Stored items:
——

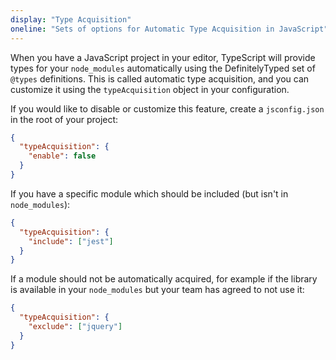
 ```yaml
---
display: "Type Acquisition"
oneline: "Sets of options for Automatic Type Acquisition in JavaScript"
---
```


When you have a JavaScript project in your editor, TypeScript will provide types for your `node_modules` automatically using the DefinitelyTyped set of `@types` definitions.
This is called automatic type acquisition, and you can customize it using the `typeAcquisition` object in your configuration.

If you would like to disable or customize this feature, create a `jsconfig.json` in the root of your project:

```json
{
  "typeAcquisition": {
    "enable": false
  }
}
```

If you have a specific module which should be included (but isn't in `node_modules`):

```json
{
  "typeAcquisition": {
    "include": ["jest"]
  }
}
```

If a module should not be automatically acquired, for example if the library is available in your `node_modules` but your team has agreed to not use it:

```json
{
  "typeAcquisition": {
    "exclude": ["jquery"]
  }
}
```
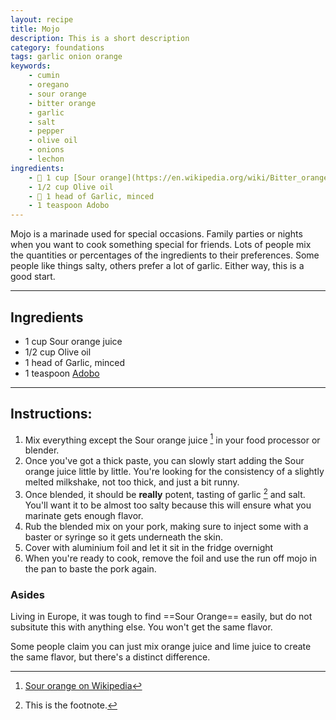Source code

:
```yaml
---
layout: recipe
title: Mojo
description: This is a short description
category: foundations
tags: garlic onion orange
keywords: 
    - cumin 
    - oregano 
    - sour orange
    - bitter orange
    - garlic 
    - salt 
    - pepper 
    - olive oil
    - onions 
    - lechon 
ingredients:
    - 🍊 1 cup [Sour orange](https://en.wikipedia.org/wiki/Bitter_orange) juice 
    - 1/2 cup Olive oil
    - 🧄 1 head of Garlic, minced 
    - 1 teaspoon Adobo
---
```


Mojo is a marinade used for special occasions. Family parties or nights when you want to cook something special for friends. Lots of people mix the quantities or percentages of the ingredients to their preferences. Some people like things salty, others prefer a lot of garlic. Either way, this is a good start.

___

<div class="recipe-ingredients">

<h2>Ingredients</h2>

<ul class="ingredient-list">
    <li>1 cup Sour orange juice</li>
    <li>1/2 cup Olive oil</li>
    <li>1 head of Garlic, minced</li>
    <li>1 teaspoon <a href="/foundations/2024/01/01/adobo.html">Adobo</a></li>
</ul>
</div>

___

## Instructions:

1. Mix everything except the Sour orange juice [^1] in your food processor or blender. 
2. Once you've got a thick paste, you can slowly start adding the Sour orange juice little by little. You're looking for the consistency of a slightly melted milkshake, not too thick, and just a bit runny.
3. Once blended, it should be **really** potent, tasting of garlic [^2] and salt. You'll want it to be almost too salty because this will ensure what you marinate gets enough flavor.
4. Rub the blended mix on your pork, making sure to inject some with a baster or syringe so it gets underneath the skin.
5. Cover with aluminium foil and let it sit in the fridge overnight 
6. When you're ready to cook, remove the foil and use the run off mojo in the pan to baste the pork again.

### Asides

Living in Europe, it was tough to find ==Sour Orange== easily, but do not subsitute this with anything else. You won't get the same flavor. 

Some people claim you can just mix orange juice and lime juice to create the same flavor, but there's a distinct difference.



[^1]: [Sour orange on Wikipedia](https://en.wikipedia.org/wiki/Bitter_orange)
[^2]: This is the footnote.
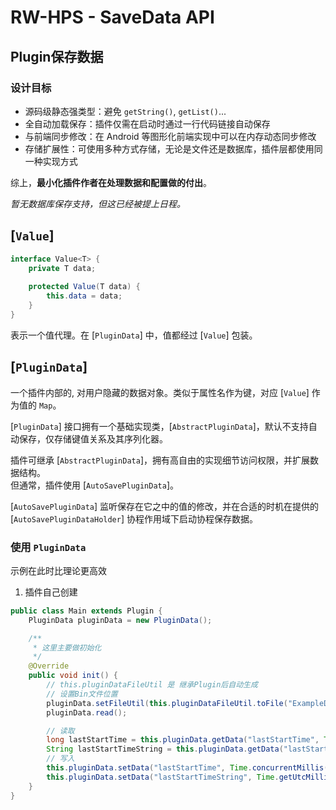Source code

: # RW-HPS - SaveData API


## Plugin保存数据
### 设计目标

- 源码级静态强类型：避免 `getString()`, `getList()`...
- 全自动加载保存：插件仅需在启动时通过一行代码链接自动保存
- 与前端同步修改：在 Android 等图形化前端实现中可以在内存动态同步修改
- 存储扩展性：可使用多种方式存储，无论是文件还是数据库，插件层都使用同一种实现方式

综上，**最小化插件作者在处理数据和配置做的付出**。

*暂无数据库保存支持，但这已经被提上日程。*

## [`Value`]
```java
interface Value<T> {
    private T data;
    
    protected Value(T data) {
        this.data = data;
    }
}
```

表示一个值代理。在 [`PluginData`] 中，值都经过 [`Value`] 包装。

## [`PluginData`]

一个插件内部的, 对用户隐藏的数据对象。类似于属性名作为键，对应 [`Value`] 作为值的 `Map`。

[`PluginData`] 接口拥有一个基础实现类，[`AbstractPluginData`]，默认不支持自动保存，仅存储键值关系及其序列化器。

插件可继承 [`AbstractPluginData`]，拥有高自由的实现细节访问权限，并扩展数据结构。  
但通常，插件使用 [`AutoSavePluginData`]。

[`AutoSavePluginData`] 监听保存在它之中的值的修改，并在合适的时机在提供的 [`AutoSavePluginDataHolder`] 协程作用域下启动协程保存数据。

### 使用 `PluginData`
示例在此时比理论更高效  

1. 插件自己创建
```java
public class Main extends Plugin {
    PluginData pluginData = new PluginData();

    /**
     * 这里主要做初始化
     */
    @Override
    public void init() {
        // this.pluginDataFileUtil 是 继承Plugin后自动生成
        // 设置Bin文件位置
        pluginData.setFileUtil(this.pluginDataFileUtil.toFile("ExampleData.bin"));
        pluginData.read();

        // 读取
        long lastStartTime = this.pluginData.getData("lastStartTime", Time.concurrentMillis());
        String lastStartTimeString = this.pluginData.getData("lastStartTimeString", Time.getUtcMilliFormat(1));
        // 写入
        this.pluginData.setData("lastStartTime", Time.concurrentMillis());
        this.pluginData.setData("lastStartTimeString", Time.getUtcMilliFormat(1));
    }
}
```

——

Problem to solve:
Among the records, find every line holding the word "want" and copy it.

Answer to this problem:
Mojo is a marinade used for special occasions. Family parties or nights when you want to cook something special for friends. Lots of people mix the quantities or percentages of the ingredients to their preferences. Some people like things salty, others prefer a lot of garlic. Either way, this is a good start.
3. Once blended, it should be **really** potent, tasting of garlic [^2] and salt. You'll want it to be almost too salty because this will ensure what you marinate gets enough flavor.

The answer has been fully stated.